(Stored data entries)
────────────────────
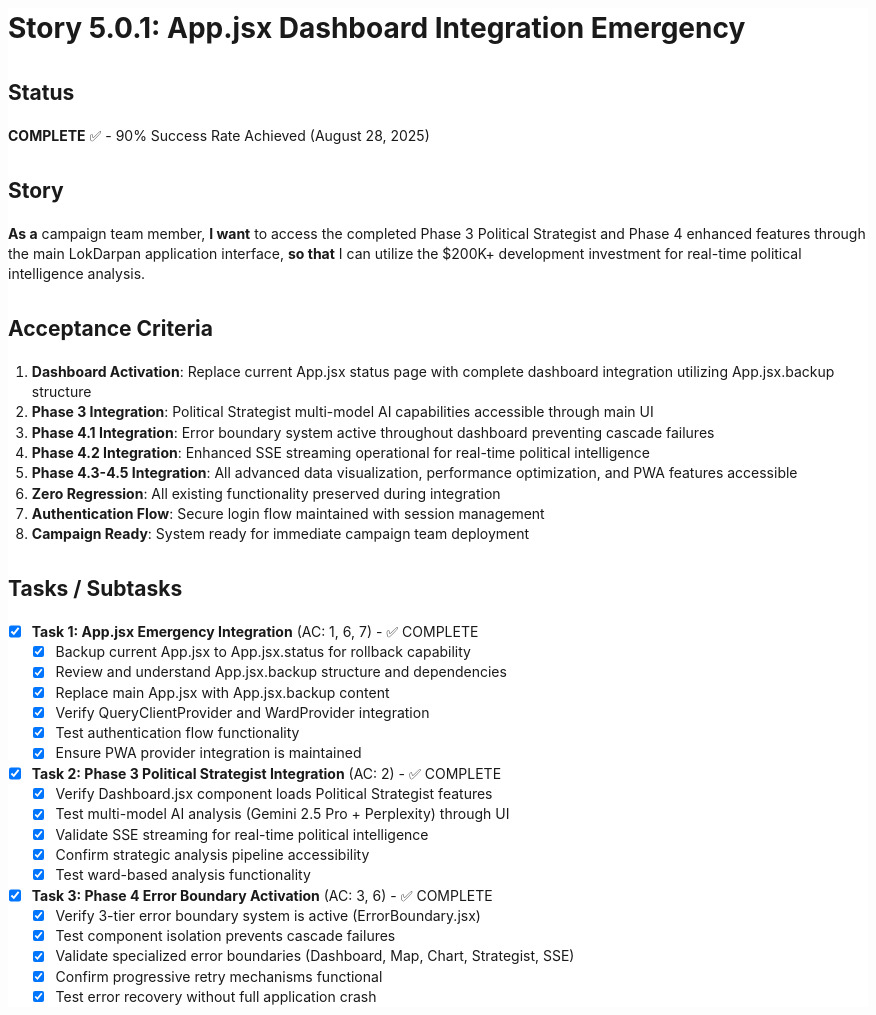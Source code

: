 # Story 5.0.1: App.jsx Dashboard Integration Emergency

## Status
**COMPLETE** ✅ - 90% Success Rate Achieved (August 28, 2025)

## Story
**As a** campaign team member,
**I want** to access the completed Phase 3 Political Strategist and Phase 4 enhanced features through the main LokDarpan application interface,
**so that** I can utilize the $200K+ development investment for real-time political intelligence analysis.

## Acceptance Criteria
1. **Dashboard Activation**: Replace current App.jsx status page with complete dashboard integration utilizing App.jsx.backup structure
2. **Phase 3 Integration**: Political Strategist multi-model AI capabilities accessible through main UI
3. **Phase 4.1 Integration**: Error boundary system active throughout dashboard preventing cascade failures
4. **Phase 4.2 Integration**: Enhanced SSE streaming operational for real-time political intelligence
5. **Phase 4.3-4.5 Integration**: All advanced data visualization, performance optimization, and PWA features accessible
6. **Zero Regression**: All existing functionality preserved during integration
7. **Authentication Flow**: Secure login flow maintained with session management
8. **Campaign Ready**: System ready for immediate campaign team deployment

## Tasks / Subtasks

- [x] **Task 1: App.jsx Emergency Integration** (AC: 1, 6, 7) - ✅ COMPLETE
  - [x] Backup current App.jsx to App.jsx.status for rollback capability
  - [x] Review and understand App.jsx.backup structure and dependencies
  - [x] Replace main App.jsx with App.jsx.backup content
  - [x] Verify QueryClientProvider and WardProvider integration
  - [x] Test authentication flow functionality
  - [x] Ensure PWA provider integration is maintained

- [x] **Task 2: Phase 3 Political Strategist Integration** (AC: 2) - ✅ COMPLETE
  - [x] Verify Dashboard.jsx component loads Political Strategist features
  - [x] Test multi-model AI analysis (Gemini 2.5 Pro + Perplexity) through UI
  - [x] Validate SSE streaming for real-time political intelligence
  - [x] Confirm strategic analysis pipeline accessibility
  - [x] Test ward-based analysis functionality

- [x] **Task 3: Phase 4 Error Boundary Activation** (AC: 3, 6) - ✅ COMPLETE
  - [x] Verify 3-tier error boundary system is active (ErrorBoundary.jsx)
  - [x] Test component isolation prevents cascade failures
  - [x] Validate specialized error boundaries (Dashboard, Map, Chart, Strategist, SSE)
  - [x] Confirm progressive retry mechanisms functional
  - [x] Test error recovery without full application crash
────────────────────
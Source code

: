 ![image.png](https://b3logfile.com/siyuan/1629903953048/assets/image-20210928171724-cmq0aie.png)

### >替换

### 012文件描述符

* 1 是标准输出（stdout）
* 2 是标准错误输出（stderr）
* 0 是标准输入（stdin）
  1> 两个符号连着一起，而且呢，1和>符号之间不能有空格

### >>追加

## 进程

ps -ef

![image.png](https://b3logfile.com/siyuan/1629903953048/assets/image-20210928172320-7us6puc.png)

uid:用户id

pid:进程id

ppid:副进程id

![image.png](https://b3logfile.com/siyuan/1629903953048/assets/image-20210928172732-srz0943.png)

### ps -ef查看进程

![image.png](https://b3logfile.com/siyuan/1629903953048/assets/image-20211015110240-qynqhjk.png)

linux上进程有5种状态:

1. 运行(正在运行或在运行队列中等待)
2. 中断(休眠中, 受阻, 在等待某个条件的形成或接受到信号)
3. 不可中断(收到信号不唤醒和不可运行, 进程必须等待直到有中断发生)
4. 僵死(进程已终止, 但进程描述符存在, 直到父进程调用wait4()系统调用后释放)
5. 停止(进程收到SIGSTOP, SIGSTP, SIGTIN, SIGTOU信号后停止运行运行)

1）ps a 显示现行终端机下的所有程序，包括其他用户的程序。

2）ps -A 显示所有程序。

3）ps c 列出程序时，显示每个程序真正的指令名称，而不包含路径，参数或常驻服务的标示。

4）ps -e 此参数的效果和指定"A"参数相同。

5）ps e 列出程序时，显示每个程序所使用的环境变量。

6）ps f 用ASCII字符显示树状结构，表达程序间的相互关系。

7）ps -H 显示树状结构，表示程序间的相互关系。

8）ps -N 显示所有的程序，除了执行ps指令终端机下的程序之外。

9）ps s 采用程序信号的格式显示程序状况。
────────────────────
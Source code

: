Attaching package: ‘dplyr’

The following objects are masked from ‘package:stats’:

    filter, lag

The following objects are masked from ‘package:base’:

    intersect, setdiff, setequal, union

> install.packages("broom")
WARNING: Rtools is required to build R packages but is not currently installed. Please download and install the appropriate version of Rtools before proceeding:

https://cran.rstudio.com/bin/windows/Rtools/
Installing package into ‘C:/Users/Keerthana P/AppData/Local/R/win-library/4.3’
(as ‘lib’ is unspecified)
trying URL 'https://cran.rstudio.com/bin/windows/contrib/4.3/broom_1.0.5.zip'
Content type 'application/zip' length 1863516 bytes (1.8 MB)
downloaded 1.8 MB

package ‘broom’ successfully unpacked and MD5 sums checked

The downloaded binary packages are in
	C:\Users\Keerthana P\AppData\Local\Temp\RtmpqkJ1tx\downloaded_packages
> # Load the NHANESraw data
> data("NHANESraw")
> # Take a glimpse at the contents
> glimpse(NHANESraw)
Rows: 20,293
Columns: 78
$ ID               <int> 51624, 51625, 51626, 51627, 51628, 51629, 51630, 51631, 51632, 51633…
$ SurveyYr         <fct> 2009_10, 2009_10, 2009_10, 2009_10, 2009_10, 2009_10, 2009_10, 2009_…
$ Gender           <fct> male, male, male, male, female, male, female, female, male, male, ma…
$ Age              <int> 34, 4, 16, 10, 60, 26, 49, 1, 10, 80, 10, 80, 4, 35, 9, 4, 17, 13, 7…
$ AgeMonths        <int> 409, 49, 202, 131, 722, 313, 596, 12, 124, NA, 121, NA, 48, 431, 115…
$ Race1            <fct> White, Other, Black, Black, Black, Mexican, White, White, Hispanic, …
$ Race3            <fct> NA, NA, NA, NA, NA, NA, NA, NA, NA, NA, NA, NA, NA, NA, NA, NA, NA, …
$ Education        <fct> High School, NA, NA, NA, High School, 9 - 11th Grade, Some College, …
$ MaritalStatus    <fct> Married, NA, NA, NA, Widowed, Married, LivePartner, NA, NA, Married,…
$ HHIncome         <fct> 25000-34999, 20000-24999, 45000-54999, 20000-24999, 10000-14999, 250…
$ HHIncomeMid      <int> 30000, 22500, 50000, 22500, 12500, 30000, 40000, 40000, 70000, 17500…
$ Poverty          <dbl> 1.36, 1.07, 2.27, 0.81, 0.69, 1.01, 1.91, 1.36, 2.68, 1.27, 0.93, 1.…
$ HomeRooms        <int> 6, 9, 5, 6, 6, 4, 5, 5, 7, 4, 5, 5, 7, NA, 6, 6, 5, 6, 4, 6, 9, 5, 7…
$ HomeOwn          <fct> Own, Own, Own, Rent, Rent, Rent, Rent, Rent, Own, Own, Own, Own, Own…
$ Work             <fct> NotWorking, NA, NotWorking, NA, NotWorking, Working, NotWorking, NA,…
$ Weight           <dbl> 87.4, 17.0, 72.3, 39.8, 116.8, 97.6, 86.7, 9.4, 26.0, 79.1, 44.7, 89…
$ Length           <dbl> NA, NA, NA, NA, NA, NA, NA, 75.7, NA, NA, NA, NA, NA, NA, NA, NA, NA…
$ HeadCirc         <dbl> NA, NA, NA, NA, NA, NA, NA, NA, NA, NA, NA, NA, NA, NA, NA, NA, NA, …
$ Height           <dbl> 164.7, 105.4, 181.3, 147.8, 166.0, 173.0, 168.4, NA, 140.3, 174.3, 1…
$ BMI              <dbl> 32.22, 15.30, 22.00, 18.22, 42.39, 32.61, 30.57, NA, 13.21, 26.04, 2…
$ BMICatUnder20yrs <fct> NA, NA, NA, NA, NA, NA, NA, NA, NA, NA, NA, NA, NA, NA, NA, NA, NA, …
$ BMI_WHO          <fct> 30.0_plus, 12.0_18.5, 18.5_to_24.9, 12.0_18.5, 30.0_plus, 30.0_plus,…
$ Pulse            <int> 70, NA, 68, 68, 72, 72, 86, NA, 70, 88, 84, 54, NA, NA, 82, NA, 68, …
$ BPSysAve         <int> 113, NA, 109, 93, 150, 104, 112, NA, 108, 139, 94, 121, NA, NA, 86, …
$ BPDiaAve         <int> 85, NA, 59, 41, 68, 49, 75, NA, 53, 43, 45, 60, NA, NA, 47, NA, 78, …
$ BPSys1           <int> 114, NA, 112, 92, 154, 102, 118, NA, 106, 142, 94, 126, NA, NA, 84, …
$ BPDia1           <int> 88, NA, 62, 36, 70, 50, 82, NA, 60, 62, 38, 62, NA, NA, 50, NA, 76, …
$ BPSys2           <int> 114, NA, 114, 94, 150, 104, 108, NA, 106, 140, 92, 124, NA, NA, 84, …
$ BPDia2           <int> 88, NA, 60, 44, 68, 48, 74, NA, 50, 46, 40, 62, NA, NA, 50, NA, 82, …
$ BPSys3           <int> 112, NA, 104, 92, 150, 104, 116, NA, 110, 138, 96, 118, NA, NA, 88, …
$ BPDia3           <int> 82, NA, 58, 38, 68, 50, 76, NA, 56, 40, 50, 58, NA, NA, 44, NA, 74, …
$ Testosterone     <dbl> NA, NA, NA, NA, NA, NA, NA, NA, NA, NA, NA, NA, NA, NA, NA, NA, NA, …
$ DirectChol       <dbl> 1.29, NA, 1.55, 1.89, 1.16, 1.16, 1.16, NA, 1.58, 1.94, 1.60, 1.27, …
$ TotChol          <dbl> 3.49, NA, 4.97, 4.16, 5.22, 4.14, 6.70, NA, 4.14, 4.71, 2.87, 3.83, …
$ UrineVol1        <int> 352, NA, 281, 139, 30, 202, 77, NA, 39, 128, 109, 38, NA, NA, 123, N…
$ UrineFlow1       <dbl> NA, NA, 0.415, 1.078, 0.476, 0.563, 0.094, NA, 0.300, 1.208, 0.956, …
────────────────────
Problem description: All lines above from the one containing "https://cran.rstudio.com/bin/windows/Rtools/" to the one containing "the NHANESraw data" must be repeated exactly, both lines included, and no others.

Result:
https://cran.rstudio.com/bin/windows/Rtools/
Installing package into ‘C:/Users/Keerthana P/AppData/Local/R/win-library/4.3’
(as ‘lib’ is unspecified)
trying URL 'https://cran.rstudio.com/bin/windows/contrib/4.3/broom_1.0.5.zip'
Content type 'application/zip' length 1863516 bytes (1.8 MB)
downloaded 1.8 MB

package ‘broom’ successfully unpacked and MD5 sums checked

The downloaded binary packages are in
	C:\Users\Keerthana P\AppData\Local\Temp\RtmpqkJ1tx\downloaded_packages
> # Load the NHANESraw data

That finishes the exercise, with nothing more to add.